Can you quote exactly the stretch of lines from the one with "- Prefer integer ids in hot paths." through the final line of the material, both ends included?
[Start of Attachment]
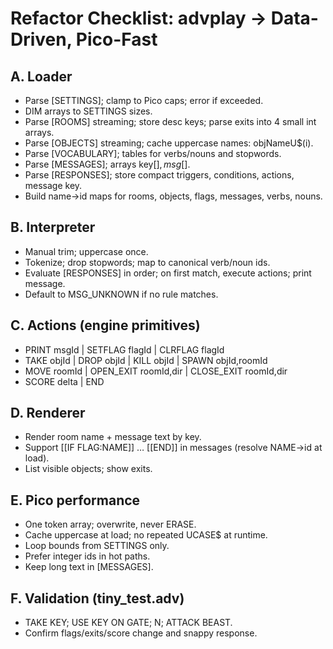 # Refactor Checklist: advplay -> Data-Driven, Pico-Fast

## A. Loader
- Parse [SETTINGS]; clamp to Pico caps; error if exceeded.
- DIM arrays to SETTINGS sizes.
- Parse [ROOMS] streaming; store desc keys; parse exits into 4 small int arrays.
- Parse [OBJECTS] streaming; cache uppercase names: objNameU$(i).
- Parse [VOCABULARY]; tables for verbs/nouns and stopwords.
- Parse [MESSAGES]; arrays key$[], msg$[].
- Parse [RESPONSES]; store compact triggers, conditions, actions, message key.
- Build name→id maps for rooms, objects, flags, messages, verbs, nouns.

## B. Interpreter
- Manual trim; uppercase once.
- Tokenize; drop stopwords; map to canonical verb/noun ids.
- Evaluate [RESPONSES] in order; on first match, execute actions; print message.
- Default to MSG_UNKNOWN if no rule matches.

## C. Actions (engine primitives)
- PRINT msgId | SETFLAG flagId | CLRFLAG flagId
- TAKE objId | DROP objId | KILL objId | SPAWN objId,roomId
- MOVE roomId | OPEN_EXIT roomId,dir | CLOSE_EXIT roomId,dir
- SCORE delta | END

## D. Renderer
- Render room name + message text by key.
- Support [[IF FLAG:NAME]] … [[END]] in messages (resolve NAME→id at load).
- List visible objects; show exits.

## E. Pico performance
- One token array; overwrite, never ERASE.
- Cache uppercase at load; no repeated UCASE$ at runtime.
- Loop bounds from SETTINGS only.
- Prefer integer ids in hot paths.
- Keep long text in [MESSAGES].

## F. Validation (tiny_test.adv)
- TAKE KEY; USE KEY ON GATE; N; ATTACK BEAST.
- Confirm flags/exits/score change and snappy response.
[End of Attachment]
● **TASK OUTPUT**:
- Prefer integer ids in hot paths.
- Keep long text in [MESSAGES].

## F. Validation (tiny_test.adv)
- TAKE KEY; USE KEY ON GATE; N; ATTACK BEAST.
- Confirm flags/exits/score change and snappy response.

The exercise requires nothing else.